*AIM OF THE TASK*.
Filter the entries for the word "frac". Copy each line that has it.

Top of MATERIAL TO PROCESS

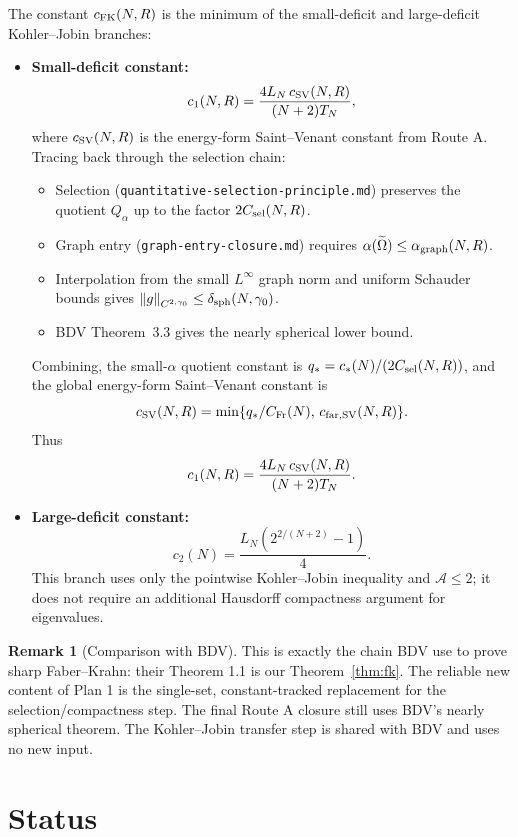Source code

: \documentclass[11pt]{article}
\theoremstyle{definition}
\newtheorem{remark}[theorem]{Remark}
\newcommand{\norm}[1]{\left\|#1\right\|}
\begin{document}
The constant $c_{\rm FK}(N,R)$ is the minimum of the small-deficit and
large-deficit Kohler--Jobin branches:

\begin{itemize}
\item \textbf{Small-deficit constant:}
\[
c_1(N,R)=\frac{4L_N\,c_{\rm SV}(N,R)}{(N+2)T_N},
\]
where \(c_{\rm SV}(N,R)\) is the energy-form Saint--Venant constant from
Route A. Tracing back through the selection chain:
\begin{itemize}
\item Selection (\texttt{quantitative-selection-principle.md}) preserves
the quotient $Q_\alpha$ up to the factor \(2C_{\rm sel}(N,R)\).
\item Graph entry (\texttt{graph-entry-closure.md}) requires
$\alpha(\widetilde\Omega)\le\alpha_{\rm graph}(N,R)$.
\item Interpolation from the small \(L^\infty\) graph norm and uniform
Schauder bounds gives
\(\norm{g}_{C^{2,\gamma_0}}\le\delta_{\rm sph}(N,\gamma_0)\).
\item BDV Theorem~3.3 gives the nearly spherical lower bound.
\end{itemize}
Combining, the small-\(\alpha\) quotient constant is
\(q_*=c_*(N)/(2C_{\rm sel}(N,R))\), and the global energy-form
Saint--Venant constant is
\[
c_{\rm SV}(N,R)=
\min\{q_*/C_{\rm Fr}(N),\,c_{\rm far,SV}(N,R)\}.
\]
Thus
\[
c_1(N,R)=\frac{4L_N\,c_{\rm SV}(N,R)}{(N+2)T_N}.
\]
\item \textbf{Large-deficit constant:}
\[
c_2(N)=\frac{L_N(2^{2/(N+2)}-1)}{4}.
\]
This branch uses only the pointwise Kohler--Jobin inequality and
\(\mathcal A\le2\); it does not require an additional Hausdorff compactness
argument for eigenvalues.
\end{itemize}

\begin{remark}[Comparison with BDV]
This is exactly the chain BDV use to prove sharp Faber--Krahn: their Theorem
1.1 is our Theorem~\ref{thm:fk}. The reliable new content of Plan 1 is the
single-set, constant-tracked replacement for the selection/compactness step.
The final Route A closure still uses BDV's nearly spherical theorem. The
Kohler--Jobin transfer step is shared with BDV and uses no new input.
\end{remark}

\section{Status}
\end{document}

Bottom of MATERIAL TO PROCESS
Top of MATERIAL TO PROCESS

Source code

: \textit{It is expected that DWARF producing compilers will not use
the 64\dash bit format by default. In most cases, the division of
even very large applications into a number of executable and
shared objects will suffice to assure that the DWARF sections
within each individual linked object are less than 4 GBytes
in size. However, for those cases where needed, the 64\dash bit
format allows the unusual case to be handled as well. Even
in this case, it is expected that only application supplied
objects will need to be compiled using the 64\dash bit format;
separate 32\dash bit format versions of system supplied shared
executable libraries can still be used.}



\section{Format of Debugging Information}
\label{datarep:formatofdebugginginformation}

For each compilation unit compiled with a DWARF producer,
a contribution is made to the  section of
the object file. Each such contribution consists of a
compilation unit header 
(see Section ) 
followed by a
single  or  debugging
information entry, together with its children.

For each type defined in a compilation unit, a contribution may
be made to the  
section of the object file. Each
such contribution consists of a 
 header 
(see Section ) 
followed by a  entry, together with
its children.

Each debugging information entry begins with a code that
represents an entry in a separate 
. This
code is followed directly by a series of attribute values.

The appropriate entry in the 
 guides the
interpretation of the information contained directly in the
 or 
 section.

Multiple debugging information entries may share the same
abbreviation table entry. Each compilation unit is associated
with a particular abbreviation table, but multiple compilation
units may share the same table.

Bottom of MATERIAL TO PROCESS

*EXERCISE ANSWER*.
c_1(N,R)=\frac{4L_N\,c_{\rm SV}(N,R)}{(N+2)T_N},
c_1(N,R)=\frac{4L_N\,c_{\rm SV}(N,R)}{(N+2)T_N}.
c_2(N)=\frac{L_N(2^{2/(N+2)}-1)}{4}.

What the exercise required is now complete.